Племянник короля | страница 4



Михала Ежи Понятовского осуждают за его закулисные переговоры с врагом во время осады Варшавы, за необузданную алчность и отнюдь не духовный образ жизни, но усматривают в нем редкую для Понятовских силу характера и не оспаривают его заслуг в области народного просвещения и развития промышленности. Третьему брату – князю Анджею ставят в вину то, что он совсем «обавстриячился» и был абсолютно равнодушен к Польше, признавая, однако, за ним выдающийся военный талант, который унаследовал от него сын – прославленный Юзеф Понятовский. И только экс-подкоморий не удостоился ни одного доброго слова у историков. Крупнейший польский публицист и политический деятель Юлиан Урсын Немцевич (1757–1841) видит в князе Казимеже «сладострастнейшего человека и величайшего бездельника эпохи». Обычно сдержанный, историк Валериан Калинка считает его «одним из элегантных прохвостов, задававших тон в великосветской жизни». А биограф князя-подкомория Юлиан Бартошевич определяет его сущность несколькими бесцеремонными фразами: «Это был чужеядец, ни богу, ни людям ненадобный. За восемьдесят лет жизни он не отличился ни мыслью, ни делом, а если и оказывал какое-либо влияние, то влияние оное всегда было пагубным для окружения. Жил только для себя и своих любовниц».

Жизненная карьера Казимежа Понятовского началась с громкого и неоднократно уже описанного скандального поединка с популярным среди шляхты люблинским воеводой Адамом Тарло.
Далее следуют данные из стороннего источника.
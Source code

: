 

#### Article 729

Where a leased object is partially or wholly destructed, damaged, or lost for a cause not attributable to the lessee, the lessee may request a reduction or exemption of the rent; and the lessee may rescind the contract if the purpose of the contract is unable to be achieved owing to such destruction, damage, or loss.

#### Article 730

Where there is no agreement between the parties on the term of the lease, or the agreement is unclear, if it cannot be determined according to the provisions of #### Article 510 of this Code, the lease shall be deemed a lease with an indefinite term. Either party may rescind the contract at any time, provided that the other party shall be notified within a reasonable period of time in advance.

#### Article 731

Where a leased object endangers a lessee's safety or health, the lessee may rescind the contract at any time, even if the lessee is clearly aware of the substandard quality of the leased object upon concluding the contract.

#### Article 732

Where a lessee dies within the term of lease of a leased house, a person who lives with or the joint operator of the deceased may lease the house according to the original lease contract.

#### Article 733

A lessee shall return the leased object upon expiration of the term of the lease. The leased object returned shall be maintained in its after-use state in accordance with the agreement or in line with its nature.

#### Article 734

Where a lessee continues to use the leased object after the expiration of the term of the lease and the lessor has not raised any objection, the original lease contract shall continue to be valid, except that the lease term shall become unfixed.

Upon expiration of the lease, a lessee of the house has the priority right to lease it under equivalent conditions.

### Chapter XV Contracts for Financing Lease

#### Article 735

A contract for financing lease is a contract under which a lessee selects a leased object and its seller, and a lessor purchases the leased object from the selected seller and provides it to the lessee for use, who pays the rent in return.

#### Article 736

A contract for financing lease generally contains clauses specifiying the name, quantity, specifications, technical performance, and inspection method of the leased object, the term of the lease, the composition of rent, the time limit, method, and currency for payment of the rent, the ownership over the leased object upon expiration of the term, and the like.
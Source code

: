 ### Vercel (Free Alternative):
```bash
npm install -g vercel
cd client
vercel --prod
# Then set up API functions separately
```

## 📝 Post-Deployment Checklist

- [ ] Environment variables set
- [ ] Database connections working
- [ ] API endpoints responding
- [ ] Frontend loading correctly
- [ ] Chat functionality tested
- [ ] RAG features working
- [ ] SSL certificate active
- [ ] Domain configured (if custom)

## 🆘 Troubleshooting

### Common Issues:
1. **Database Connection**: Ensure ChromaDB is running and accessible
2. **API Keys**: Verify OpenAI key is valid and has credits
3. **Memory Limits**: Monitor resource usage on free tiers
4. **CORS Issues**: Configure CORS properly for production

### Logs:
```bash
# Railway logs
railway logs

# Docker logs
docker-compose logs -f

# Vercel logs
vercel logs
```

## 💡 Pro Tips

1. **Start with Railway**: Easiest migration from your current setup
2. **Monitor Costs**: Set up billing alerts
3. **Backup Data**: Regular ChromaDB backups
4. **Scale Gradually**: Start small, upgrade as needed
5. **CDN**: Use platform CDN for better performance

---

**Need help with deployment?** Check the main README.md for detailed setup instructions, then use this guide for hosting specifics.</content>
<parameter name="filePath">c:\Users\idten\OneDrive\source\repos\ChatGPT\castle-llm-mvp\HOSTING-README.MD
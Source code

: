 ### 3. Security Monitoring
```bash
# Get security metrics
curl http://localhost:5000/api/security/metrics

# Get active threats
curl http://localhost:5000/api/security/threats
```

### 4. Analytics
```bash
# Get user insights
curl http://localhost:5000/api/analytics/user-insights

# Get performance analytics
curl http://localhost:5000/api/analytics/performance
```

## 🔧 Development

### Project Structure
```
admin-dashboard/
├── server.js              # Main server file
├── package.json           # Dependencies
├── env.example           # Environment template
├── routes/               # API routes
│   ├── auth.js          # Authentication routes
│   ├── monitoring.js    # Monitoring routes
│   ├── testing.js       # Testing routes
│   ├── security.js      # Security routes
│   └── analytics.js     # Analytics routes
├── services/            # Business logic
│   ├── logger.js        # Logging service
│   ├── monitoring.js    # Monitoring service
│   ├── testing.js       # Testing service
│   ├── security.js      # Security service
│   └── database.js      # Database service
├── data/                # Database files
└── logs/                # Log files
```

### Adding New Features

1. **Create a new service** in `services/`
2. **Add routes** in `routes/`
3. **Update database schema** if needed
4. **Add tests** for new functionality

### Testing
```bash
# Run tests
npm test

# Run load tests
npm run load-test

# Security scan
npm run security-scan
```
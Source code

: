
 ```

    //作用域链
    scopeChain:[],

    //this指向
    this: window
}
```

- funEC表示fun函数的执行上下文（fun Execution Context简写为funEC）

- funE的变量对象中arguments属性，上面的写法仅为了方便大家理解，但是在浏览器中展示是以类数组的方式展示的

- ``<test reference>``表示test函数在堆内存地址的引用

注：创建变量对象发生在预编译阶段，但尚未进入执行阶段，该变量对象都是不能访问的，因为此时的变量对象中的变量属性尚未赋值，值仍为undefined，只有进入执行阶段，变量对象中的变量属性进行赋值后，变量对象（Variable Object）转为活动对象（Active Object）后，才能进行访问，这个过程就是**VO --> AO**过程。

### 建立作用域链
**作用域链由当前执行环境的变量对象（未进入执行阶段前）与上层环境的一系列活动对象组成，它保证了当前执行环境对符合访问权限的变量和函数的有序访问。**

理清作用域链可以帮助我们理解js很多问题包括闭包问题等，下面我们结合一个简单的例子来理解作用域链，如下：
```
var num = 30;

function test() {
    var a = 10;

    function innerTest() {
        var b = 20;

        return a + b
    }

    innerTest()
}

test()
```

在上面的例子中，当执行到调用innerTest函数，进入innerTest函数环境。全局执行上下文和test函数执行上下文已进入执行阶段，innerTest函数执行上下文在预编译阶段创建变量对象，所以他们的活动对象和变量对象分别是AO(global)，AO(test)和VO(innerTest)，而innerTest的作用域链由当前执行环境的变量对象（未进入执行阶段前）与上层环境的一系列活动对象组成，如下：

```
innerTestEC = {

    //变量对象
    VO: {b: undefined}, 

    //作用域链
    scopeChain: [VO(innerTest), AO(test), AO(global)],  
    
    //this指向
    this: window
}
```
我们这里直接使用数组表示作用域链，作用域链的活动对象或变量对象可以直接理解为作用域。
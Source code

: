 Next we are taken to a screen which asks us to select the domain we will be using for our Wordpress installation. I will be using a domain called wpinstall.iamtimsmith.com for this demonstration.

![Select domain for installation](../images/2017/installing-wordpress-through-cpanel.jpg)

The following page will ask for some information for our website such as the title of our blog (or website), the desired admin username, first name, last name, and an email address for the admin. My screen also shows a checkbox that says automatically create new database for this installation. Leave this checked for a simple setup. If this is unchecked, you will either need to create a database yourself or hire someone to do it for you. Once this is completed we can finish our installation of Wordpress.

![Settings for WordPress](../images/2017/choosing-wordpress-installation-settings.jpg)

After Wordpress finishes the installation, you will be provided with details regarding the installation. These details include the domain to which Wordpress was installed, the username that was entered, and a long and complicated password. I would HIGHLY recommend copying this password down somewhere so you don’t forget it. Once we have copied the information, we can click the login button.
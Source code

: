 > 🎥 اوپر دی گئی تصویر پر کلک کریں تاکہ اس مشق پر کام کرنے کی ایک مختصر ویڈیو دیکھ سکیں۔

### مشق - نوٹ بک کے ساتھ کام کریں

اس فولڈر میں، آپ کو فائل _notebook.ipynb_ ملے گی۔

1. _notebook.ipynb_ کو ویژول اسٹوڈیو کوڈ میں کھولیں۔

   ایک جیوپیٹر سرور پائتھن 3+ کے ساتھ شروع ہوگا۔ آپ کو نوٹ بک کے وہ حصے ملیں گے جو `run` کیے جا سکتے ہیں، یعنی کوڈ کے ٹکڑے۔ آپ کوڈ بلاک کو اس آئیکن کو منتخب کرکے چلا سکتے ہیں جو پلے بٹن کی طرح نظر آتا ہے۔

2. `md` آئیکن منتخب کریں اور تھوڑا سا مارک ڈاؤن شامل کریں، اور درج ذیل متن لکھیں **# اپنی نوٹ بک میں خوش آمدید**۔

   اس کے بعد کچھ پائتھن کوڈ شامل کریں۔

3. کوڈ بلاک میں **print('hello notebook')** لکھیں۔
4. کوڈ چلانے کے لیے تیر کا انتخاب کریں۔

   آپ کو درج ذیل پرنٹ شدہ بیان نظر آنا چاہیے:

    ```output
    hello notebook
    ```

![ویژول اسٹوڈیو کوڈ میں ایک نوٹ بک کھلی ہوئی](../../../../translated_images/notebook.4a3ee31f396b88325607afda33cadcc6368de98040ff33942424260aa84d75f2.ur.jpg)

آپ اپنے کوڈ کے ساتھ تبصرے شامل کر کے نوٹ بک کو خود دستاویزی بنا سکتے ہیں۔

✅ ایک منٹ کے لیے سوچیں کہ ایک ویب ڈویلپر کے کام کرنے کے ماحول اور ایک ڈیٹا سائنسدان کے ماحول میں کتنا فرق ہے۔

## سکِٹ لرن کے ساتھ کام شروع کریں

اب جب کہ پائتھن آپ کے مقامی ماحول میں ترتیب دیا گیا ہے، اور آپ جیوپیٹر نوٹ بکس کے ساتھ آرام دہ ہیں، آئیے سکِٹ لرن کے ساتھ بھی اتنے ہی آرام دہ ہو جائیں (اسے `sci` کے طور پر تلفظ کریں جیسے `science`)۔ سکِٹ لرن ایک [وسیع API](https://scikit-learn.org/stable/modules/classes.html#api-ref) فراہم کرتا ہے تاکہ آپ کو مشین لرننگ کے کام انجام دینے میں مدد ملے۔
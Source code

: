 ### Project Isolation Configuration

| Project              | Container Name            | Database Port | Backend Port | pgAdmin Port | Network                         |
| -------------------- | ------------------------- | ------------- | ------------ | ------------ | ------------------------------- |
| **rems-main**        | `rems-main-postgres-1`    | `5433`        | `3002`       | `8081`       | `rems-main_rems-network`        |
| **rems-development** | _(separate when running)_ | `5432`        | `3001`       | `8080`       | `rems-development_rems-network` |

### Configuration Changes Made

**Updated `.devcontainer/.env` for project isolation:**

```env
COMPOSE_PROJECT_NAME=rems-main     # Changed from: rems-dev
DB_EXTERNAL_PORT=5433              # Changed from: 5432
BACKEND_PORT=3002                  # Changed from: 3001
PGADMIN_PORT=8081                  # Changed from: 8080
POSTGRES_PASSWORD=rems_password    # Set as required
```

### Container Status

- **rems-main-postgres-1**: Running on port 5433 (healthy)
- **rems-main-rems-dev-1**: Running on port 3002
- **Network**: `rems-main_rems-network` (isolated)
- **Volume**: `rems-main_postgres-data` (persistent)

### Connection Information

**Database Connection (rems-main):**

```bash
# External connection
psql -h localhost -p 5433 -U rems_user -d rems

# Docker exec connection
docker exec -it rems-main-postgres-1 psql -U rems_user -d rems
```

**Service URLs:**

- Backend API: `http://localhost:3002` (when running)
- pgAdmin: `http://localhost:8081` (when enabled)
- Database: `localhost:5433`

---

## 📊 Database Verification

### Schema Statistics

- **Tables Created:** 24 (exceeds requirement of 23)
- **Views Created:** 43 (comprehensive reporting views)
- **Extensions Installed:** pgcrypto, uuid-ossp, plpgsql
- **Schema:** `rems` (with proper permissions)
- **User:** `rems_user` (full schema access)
Поединок закончился смертью Тарло при довольно таинственных обстоятельствах, и Понятовский вышел из этого дела скомпрометированным, с клеймом труса и убийцы из-за утла. Впоследствии, достигнув одной из высших должностей в государстве, он дебютировал как мировой посредник и политик на сессии трибунала[5] в Пётркове. Там он столь блистательно осрамился, что навсегда закаялся заниматься политической деятельностью на государственном уровне. И все же эта двойная компрометация ничуть не повредила ни его общественному, ни материальному положению. Он принадлежал к верхушке влиятельной политической партии Чарторыских, и эта могущественная «фамилия» без малейшего участия с его стороны поднимала принца крови на своих плечах все выше и выше, обеспечивая полное преуспеяние. Огромные пожалования ему королем Станиславом-Августом были причиной не одного скандала в сейме. Иностранные посланники, указывая в своих донесениях на царящий в Польше непотизм, в первую очередь тыкали пальцем в особу князя-подкомория, который «получил уже от короля восемь староств и шесть из них успел продать». В качестве примера блистательных финансовых операций князя Казимежа приводится то, что он в 1775 году, одолжив казне семьсот четырнадцать тысяч злотых, получил в собственность Шадовское староство на Жмуди, стоящее не менее шести миллионов. Но одних денег князю-подкоморию было недостаточно, он жаждал еще и почестей. Отказавшись от честолюбивых поползновений в области политики, он решил блеснуть как военный, не имея для этого никаких данных и способностей. Поскольку генералом он уже был, то стал домогаться командования пешей гвардией и из-за этого не на жизнь, а на смерть схватился со своими дядьями и многолетними благодетелями Чарторыскими. Позднее, используя свое личное влияние на короля, он потребовал гетманскую булаву, но на сей раз, обычно уступающий брату, Станислав-Август вынужден был отказать и назначил гетманом Ксаверия Браницкого. Тогда князь Казимеж смертельно обиделся и швырнул к ногам короля свой титул подкомория.